The first type of drug dealing charge in Texas is transporting drugs. Knowingly transporting drugs in a vehicle from one location to another is illegal in Texas. When police officers find you physically moving a significant amount of illegal controlled substances from one place to another, they will arrest you for transporting drugs, which is a type of drug trafficking. Some of the best defenses to make in drug transport in cases involve constitutional challenges. 

Perhaps the law enforcement officer arrested you without probable cause or searched your home without a warrant. Or, the law enforcement officer may have been mistaken about you transporting drugs from one place to another. Your criminal defense lawyer will be able to look at your case and help you build the best legal defense against transporting drug charges.


Distribution of Drugs

Another type of dealing drug charge involves drug distribution or knowingly distributing drugs between one person to another. It is a common misconception that you need to be moving the drugs in a vehicle or taking them someplace yourself to be charged with drug distribution. On the contrary, even if you simply transfer the drugs from yourself to another person in any way, you can face drug trafficking charges. Suppose you cache the drugs in your apartment and hand them to your roommate in your apartment, knowing that your roommate would sell the drugs. In that case, you will face drug distribution charges.


Drug Possession With the Intent to Distribute 

Finally, knowingly possessing controlled substances with the intent to distribute them to at least one other person is an illegal form of drug dealing in Texas. Suppose you are storing drugs in your apartment and you are not moving them. Nobody has come to your apartment to pick them up and sell them. Even though you are not moving the drugs anywhere, you can still face a drug dealing charge if you have a large enough amount of the controlled substance. 


Penalties for Drug Dealing Felony Charges in Texas

Penalties for drug trafficking charges are based on the amount and type of drugs in your possession. Category one controlled substances are deemed to be the most dangerous types of substances.
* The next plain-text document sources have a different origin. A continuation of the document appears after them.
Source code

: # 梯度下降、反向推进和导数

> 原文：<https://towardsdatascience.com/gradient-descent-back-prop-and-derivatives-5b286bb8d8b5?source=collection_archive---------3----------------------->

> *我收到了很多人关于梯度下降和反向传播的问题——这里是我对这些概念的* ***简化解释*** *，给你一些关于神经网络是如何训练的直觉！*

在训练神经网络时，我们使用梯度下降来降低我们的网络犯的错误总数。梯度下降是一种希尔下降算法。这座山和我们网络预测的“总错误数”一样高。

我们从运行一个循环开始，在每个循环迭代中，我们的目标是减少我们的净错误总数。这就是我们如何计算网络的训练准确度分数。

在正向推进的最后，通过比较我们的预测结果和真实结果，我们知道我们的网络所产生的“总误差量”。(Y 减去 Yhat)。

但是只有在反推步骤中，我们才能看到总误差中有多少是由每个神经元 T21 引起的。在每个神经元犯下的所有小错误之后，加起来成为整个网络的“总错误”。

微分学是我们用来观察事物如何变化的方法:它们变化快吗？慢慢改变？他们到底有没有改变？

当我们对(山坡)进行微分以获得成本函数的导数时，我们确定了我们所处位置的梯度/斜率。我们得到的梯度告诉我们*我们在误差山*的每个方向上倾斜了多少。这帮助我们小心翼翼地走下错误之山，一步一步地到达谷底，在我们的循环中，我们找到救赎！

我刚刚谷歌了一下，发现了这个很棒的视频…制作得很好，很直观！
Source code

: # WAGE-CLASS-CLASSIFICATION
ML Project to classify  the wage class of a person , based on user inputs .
Category one drugs include:

  • Flunitrazepam
  • Cocaine
  • Hair
  • Methamphetamine
  • Opiates
  • Oxycodone
  • Heroin

Defendants face the following penalties for possession of category one drugs in Texas:

  • Less than 1 gram – This is a felony punishable by up to 180 days to two years in state jail and a fine of up to $10,000
  • Between 1 and 3.99 grams – This is a second-degree felony punishable between two and 20 years in prison with a fine of up to $10,000
  • Between 4 and 199 grams – This is a first-degree felony charge punishable by a jail sentence between five and 99 years and a fine of up to $10,000
  • Between 200 and 399 – This is a first-degree felony charge punishable between 10 years in prison and life in prison and a fine of up to $100,000
  • Over 400 grams – This is a first-degree felony charge punishable by 15 years to life in prison with fines of up to $250,000

The penalties for drug dealing depend on the controlled substance’s category and the amount of the controlled substance. For example, the penalties for marijuana are less severe than the penalties for cocaine because marijuana is in a different category. Additionally, defendants could face federal charges in drug trafficking cases. Federal penalties are much more serious than penalties imposed by the state of Texas. Prison sentences are higher, and fines can reach up to a million dollars.
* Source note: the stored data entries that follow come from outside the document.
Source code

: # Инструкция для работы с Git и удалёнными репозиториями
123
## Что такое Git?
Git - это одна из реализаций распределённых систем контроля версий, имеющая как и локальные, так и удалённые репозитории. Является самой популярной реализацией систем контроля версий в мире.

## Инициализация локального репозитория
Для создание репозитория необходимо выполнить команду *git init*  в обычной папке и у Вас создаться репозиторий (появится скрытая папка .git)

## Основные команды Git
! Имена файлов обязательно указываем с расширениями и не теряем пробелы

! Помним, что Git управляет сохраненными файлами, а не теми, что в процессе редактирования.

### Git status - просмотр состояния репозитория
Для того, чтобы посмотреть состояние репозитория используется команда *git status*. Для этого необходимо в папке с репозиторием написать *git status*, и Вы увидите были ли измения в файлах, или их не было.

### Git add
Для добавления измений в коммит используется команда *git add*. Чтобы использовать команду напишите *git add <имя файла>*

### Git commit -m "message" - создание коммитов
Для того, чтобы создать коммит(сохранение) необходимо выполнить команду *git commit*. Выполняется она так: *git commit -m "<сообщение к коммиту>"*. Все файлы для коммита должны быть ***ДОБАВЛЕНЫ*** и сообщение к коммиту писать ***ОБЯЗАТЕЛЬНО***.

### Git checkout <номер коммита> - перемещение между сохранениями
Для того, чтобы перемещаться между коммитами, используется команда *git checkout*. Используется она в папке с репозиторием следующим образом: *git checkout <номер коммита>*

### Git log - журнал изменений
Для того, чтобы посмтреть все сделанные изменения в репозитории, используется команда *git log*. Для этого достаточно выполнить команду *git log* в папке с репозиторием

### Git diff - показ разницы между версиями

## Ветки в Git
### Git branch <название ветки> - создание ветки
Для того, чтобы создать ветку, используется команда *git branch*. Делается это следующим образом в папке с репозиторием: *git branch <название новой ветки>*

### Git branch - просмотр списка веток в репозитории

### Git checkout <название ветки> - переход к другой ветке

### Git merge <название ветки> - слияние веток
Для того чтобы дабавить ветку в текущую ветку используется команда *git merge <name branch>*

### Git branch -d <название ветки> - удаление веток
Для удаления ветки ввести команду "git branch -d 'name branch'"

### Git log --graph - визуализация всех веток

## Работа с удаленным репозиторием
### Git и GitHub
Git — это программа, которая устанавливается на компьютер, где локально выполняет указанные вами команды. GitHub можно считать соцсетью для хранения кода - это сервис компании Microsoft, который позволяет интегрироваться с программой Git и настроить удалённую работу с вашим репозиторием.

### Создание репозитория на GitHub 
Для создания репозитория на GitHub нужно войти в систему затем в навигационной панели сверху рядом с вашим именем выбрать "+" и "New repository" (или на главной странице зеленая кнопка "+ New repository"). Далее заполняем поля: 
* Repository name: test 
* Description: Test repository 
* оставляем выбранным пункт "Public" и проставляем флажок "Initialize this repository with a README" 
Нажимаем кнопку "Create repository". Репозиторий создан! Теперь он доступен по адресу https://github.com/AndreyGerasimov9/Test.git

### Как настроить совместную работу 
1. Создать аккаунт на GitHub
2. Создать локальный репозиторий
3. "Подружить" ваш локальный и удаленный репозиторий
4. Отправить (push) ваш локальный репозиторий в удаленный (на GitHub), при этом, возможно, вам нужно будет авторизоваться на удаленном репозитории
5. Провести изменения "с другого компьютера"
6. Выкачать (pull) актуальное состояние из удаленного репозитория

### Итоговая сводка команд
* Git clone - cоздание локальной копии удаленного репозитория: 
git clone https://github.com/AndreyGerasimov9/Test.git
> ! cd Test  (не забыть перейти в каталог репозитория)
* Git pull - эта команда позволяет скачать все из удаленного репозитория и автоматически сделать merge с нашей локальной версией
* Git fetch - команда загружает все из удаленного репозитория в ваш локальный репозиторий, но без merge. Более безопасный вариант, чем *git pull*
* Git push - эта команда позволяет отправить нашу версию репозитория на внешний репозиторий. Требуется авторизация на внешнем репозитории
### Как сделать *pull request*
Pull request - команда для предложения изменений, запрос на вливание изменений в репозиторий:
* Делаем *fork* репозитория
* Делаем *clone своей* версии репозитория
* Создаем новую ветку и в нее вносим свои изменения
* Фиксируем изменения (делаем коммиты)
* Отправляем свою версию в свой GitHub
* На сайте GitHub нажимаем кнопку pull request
Defenses to Drug Dealing Charges in Texas

If you have been charged with drug dealing in Texas, you need a skilled criminal defense lawyer to fight your charges. The legal defense that your lawyer will use depends on the specific facts in your case. However, several legal defenses are common in drug dealing cases, including the following:

  • The evidence is invalid because the police officer did not use a warrant
  • The arresting officer did not follow the proper protocol
  • The evidence is not relevant in your case
  • The police officers incorrectly measured the amount of drugs in question
  • You did not intentionally or knowingly possess, transport, or distribute the drug
  • The arresting officer lacked the necessary probable cause to pull your vehicle over

Your attorney will consider all the ways to reduce your charges or get them dismissed entirely. When the prosecution builds its entire case on unconstitutionally-obtained evidence, your lawyer can ask the court to dismiss the charges against you. Being convicted of a drug-dealing charge has life-altering consequences, including jail time, fines, and community service. You could have difficulty finding housing, a job, getting a credit card, or obtaining a driver’s license. You may even lose custody of your children, and your right to possess a firearm.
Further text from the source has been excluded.